• _REQUIRED ACTION_:
Give again, exactly as written, each line of the material below starting at the line that contains "prob: 2.88702e-05" and ending at the line that contains "id: 805210941". Both ends count, and no other line does.

<<<<

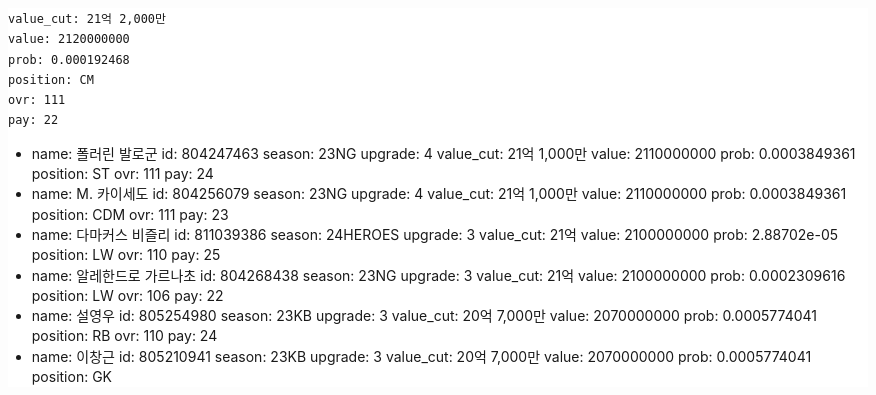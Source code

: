     value_cut: 21억 2,000만
    value: 2120000000
    prob: 0.000192468
    position: CM
    ovr: 111
    pay: 22
  - name: 폴러린 발로군
    id: 804247463
    season: 23NG
    upgrade: 4
    value_cut: 21억 1,000만
    value: 2110000000
    prob: 0.0003849361
    position: ST
    ovr: 111
    pay: 24
  - name: M. 카이세도
    id: 804256079
    season: 23NG
    upgrade: 4
    value_cut: 21억 1,000만
    value: 2110000000
    prob: 0.0003849361
    position: CDM
    ovr: 111
    pay: 23
  - name: 다마커스 비즐리
    id: 811039386
    season: 24HEROES
    upgrade: 3
    value_cut: 21억
    value: 2100000000
    prob: 2.88702e-05
    position: LW
    ovr: 110
    pay: 25
  - name: 알레한드로 가르나초
    id: 804268438
    season: 23NG
    upgrade: 3
    value_cut: 21억
    value: 2100000000
    prob: 0.0002309616
    position: LW
    ovr: 106
    pay: 22
  - name: 설영우
    id: 805254980
    season: 23KB
    upgrade: 3
    value_cut: 20억 7,000만
    value: 2070000000
    prob: 0.0005774041
    position: RB
    ovr: 110
    pay: 24
  - name: 이창근
    id: 805210941
    season: 23KB
    upgrade: 3
    value_cut: 20억 7,000만
    value: 2070000000
    prob: 0.0005774041
    position: GK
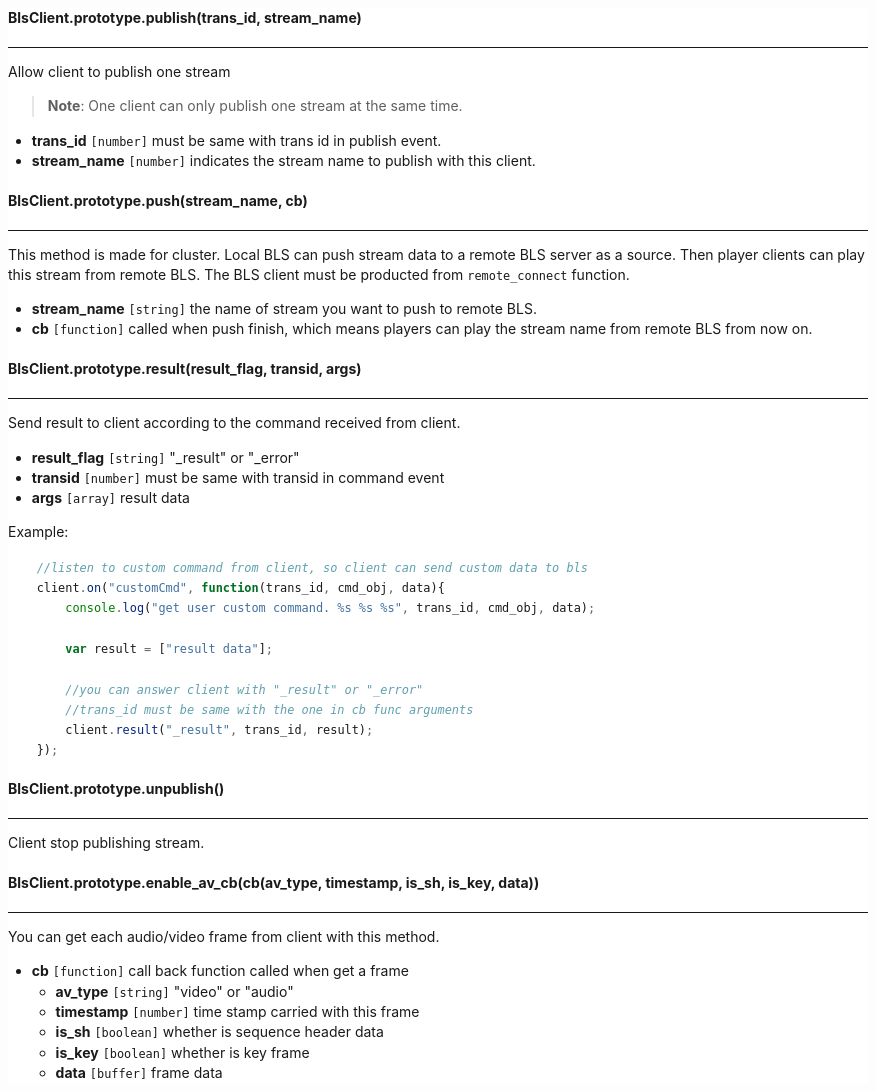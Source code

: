 #### BlsClient.prototype.publish(trans_id, stream_name)
--------------------

Allow client to publish one stream

>**Note**: One client can only publish one stream at the same time.

- **trans_id** `[number]` must be same with trans id in publish event.
- **stream_name** `[number]` indicates the stream name to publish with this client.

#### BlsClient.prototype.push(stream_name, cb)
--------------------

This method is made for cluster. Local BLS can push stream data to a remote BLS server as a source. Then player clients can play this stream from remote BLS. The BLS client must be producted from `remote_connect` function.

- **stream_name** `[string]` the name of stream you want to push to remote BLS. 
- **cb** `[function]` called when push finish, which means players can play the stream name from remote BLS from now on.

#### BlsClient.prototype.result(result_flag, transid, args)
--------------------

Send result to client according to the command received from client.

- **result_flag** `[string]` "_result" or "_error"
- **transid** `[number]` must be same with transid in command event
- **args** `[array]` result data

Example:
```javascript
    //listen to custom command from client, so client can send custom data to bls
    client.on("customCmd", function(trans_id, cmd_obj, data){
        console.log("get user custom command. %s %s %s", trans_id, cmd_obj, data);

        var result = ["result data"];

        //you can answer client with "_result" or "_error"
        //trans_id must be same with the one in cb func arguments
        client.result("_result", trans_id, result);
    });
```

#### BlsClient.prototype.unpublish()
--------------------

Client stop publishing stream.

#### BlsClient.prototype.enable_av_cb(cb(av_type, timestamp, is_sh, is_key, data))
--------------------

You can get each audio/video frame from client with this method.
- **cb** `[function]` call back function called when get a frame
    - **av_type** `[string]` "video" or "audio"
    - **timestamp** `[number]` time stamp carried with this frame
    - **is_sh** `[boolean]` whether is sequence header data
    - **is_key** `[boolean]` whether is key frame
    - **data** `[buffer]` frame data
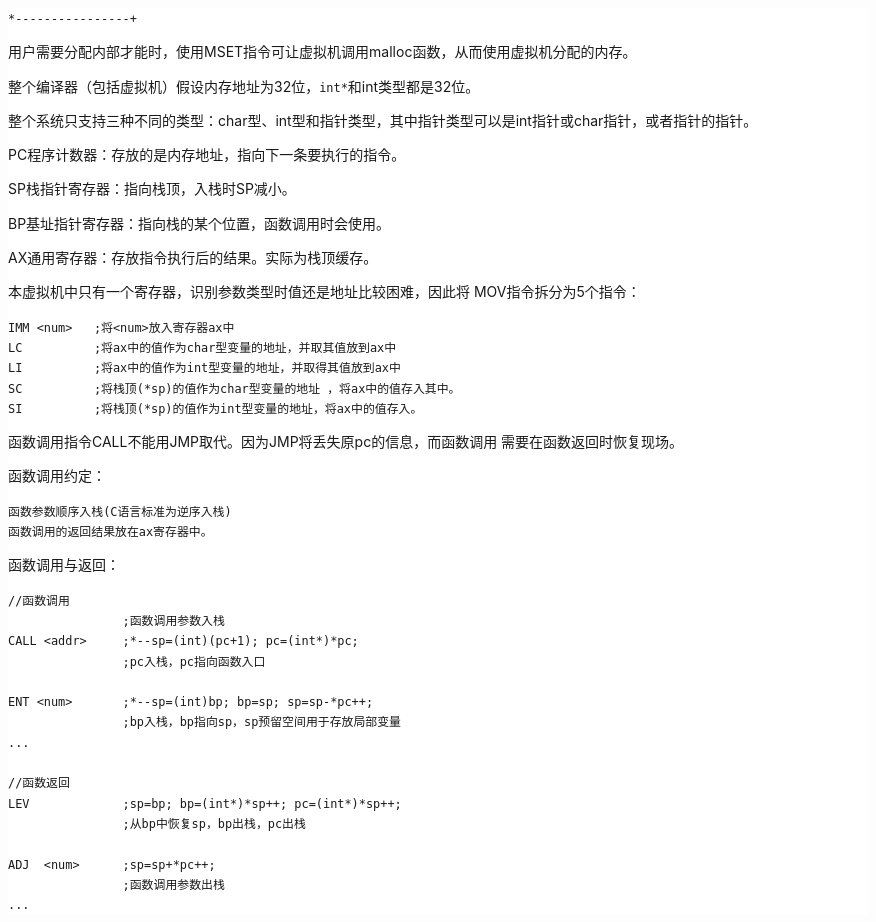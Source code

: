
 ```
*----------------+
```

用户需要分配内部才能时，使用MSET指令可让虚拟机调用malloc函数，从而使用虚拟机分配的内存。

整个编译器（包括虚拟机）假设内存地址为32位，`int*`和int类型都是32位。

整个系统只支持三种不同的类型：char型、int型和指针类型，其中指针类型可以是int指针或char指针，或者指针的指针。

PC程序计数器：存放的是内存地址，指向下一条要执行的指令。

SP栈指针寄存器：指向栈顶，入栈时SP减小。

BP基址指针寄存器：指向栈的某个位置，函数调用时会使用。

AX通用寄存器：存放指令执行后的结果。实际为栈顶缓存。

本虚拟机中只有一个寄存器，识别参数类型时值还是地址比较困难，因此将
MOV指令拆分为5个指令：

```
IMM <num>   ;将<num>放入寄存器ax中
LC          ;将ax中的值作为char型变量的地址，并取其值放到ax中
LI          ;将ax中的值作为int型变量的地址，并取得其值放到ax中
SC          ;将栈顶(*sp)的值作为char型变量的地址 ，将ax中的值存入其中。
SI          ;将栈顶(*sp)的值作为int型变量的地址，将ax中的值存入。
```

函数调用指令CALL不能用JMP取代。因为JMP将丢失原pc的信息，而函数调用
需要在函数返回时恢复现场。

函数调用约定：
```
函数参数顺序入栈(C语言标准为逆序入栈)
函数调用的返回结果放在ax寄存器中。
```

函数调用与返回：
```
//函数调用
                ;函数调用参数入栈
CALL <addr>     ;*--sp=(int)(pc+1); pc=(int*)*pc;
                ;pc入栈，pc指向函数入口

ENT <num>       ;*--sp=(int)bp; bp=sp; sp=sp-*pc++;
                ;bp入栈，bp指向sp，sp预留空间用于存放局部变量
...

//函数返回     
LEV             ;sp=bp; bp=(int*)*sp++; pc=(int*)*sp++;
                ;从bp中恢复sp，bp出栈，pc出栈

ADJ  <num>      ;sp=sp+*pc++;
                ;函数调用参数出栈
...
```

>>>>

• _SOLUTION TO THIS EXERCISE_:
    prob: 2.88702e-05
    position: LW
    ovr: 110
    pay: 25
  - name: 알레한드로 가르나초
    id: 804268438
    season: 23NG
    upgrade: 3
    value_cut: 21억
    value: 2100000000
    prob: 0.0002309616
    position: LW
    ovr: 106
    pay: 22
  - name: 설영우
    id: 805254980
    season: 23KB
    upgrade: 3
    value_cut: 20억 7,000만
    value: 2070000000
    prob: 0.0005774041
    position: RB
    ovr: 110
    pay: 24
  - name: 이창근
    id: 805210941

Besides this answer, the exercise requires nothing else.